Can we apply “MoneyBall” to companies?

Spring is in the air and for many sports enthusiasts it is baseball time. Now I’m not a big fan of baseball or the statistics pages in the sports section of any newspaper, but I recently read the book Moneyball by Michael Lewis. If you have a passing interest in baseball, you will enjoy this book. The book is not just about baseball, but about the power of statistics to maximize results at minimal cost. In other words, it’s Six Sigma baseball.

Baseball has had a limiting belief that it takes a lot of money to win a lot of games. (The business has a similar belief. Have you ever heard someone in your company say that if we had more money we could do more, hire better people, increase revenue, etc.?)

While the New York Yankees had more than $ 120 million to spend on players in 2002, the Oakland Athletics had less than $ 40 million. Poor teams like the Athletics cannot afford star players or even average players. The only way for the Athletics to outperform their rivals is by finding underrated players whose stats take them to the peak of performance. The A’s realized that “it matters less how much money you have than how well you spend it.”

Good looks aren’t everything
Finding players has long been the job of scouts who made most of their recommendations based on their instincts and what they could “see”. Unfortunately, someone who looks good may not perform as well as someone who doesn’t “look good.” The Athletics realized that “the mind plays tricks on you. There are a lot of things you couldn’t see when you watched a baseball game.” And each trick is a financial opportunity for people who can see through the illusion.

“The naked eye is an inadequate tool for learning what you need to know.” The difference between a 300 hitter and a 275 hitter is one hit every two weeks. Based on this inability to “see” performance, the Athletics began combining their scouts’ observations with information found while surfing the Internet. “We are mixing up what we see, but we don’t allow ourselves to be victims of what we see.”

Systematic scientific investigation
The Athletics realized that scoring runs is a process, not an event. So the Athletics set out to analyze the game using statistics and insights gathered by a baseball outsider named Bill James. One of James’s ideas was that baseball gives you “meaningful things to count on.” (Businesses do too!)

James said: “A lot of the traditional knowledge of the sport was ridiculous nonsense.” (The same is true in business. How many times do you hear people in your company say, “We can’t because …” and then some combination of nonsense and folklore?)

Everyone knows that clubs win ball games by scoring runs, but everyone also thinks that runs are a function of batting average (number of hits / at-bats). It’s not. James hypothesized that runs are a function of percentage on base plus slugging. One of his ideas was that walks are important. The hitters who walked the most scored the most runs. James came up with a formula that was quite accurate:

Runs = ((hits + walks) * Total bases) / (bats + walks)

Bad measurements can lead to poor performance. One of the things baseball counts is fielding errors. But you only make a fielding error if you’re close to the ball. If you slow down so you can’t hit a ground ball, it can’t be a mistake. Baseball statisticians have begun to divide the field into zones and measure the response to the ball more precisely.

The A’s star statistician was Paul DePodesta. “Paul had not played professionally. Paul was a Harvard graduate.” He sat in the room with a laptop looking at statistics. Where scouts saw nothing, Paul saw on base percentages (ie runs). The Athletics found that instead of everyone hitting, some players could control the strike zone, wear down pitchers and get more walks. More rides = more races.
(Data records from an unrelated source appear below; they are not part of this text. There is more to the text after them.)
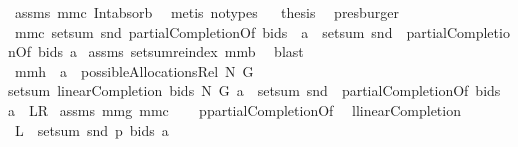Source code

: \begin{isabellebody}
\ assms\ mm{}{}c\ Int{\isacharunderscore}absorb{}\ \isamarkupfalse%
\ {\isacharparenleft}metis\ {\isacharparenleft}no{\isacharunderscore}types{\isacharparenright}{\isacharparenright}\isanewline
{}\isamarkupfalse%
\ \isamarkupfalse%
\ {\isacharquery}thesis\ \isamarkupfalse%
\ presburger\isanewline
{}\isamarkupfalse%
%
\endisatagproof
{\isafoldproof}%
%
\isadelimproof
\isanewline
%
\endisadelimproof
{}\isamarkupfalse%
\ mm{}{}c{\isacharcolon}\ {\isachardoublequoteopen}setsum\ snd\ {\isacharparenleft}{\isacharparenleft}partialCompletionOf\ bids{\isacharparenright}\ {\isacharbackquote}\ a{\isacharparenright}\ {\isacharequal}\ setsum\ {\isacharparenleft}snd\ {\isasymcirc}\ {\isacharparenleft}partialCompletionOf\ bids{\isacharparenright}{\isacharparenright}\ a{\isachardoublequoteclose}\isanewline
%
\isadelimproof
%
\endisadelimproof
%
\isatagproof
{}\isamarkupfalse%
\ assms\ setsum{\isachardot}reindex\ mm{}{}b\ \isamarkupfalse%
\ blast%
\endisatagproof
{\isafoldproof}%
%
\isadelimproof
\isanewline
%
\endisadelimproof
{}\isamarkupfalse%
\ mm{}{}h{\isacharcolon}\ \ {\isachardoublequoteopen}a\ {\isasymin}\ possibleAllocationsRel\ N\ G{\isachardoublequoteclose}\ \ \isanewline
{\isachardoublequoteopen}setsum\ {\isacharparenleft}linearCompletion{\isacharprime}\ bids\ N\ G{\isacharparenright}\ a\ {\isacharequal}\ setsum\ {\isacharparenleft}snd\ {\isasymcirc}\ {\isacharparenleft}partialCompletionOf\ bids{\isacharparenright}{\isacharparenright}\ a{\isachardoublequoteclose}\ {\isacharparenleft}\ {\isachardoublequoteopen}{\isacharquery}L{\isacharequal}{\isacharquery}R{\isachardoublequoteclose}{\isacharparenright}\isanewline
%
\isadelimproof
%
\endisadelimproof
%
\isatagproof
{}\isamarkupfalse%
\ assms\ mm{}{}g\ mm{}{}c\ \isanewline
{}\isamarkupfalse%
\ {\isacharminus}\isanewline
{}\isamarkupfalse%
\ {\isacharquery}p{\isacharequal}partialCompletionOf\ \isamarkupfalse%
\ {\isacharquery}l{\isacharequal}linearCompletion{\isacharprime}\isanewline
{}\isamarkupfalse%
\ {\isachardoublequoteopen}{\isacharquery}L\ {\isacharequal}\ setsum\ snd\ {\isacharparenleft}{\isacharparenleft}{\isacharquery}p\ bids{\isacharparenright}{\isacharbackquote}\ a{\isacharparenright}{\isachardoublequoteclose}\ \isamarkupfalse%

\end{isabellebody}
More races = more wins.

Results
The Oakland Athletics won more regular season games than any other team except the Atlanta Braves. They went to the playoffs for three years in a row and gave the Yankees a run for their money. The Athletics paid around $ 500,000 per win and most other teams paid more than a million per win, some as much as three million per win.

Management strategies
The Athletics found that baseball managers tend to choose a strategy that is less likely to fail rather than choose a strategy that is more efficient. (Isn’t that true in your company? Do people avoid failure more easily than they seek success?)
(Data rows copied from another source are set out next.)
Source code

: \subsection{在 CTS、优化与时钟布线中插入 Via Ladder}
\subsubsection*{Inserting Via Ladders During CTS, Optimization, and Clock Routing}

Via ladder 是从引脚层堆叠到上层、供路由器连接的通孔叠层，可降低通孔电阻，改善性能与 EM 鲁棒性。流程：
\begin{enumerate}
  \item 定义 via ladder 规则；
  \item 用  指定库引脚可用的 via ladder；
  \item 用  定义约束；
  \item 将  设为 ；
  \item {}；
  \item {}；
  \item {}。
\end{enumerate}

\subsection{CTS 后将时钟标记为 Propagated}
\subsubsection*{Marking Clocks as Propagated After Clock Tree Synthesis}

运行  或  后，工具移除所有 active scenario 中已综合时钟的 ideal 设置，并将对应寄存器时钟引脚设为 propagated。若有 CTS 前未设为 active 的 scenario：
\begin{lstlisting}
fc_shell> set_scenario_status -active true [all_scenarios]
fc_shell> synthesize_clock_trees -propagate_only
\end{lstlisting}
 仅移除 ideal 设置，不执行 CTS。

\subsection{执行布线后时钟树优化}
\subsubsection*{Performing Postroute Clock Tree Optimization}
Athletics manager Billy Beane said: “Bringing anyone together into a ruthlessly efficient machine to win baseball games and watching them become stars was one of the joys of running a poor baseball team.” As Lewis puts it, “Top management could still roll around higher stacks of cash.” And isn’t that the essence of Lean Six Sigma – using data to outperform the competition and outperform it?

Perspectives
“If large miscalculations of a person’s worth could occur on a baseball field, what does that say about measuring performance in other lines of work?” Are you willing to move from looks to measurable performance?

Too many people make decisions based on results rather than processes. Are you willing to shift your attention from results to process?

The Athletics were willing to rethink baseball. You need a “fierce will to rethink everything.” Are you willing to rethink how your business works? “Heresy means opportunity.”

You need an outsider to see what you can’t.

What is your “ridiculous nonsense”? What measures do you already have to see through the illusion? What measurements do you need?

If an unscientific tradition like baseball can learn to respond to the scientific method, why can’t you?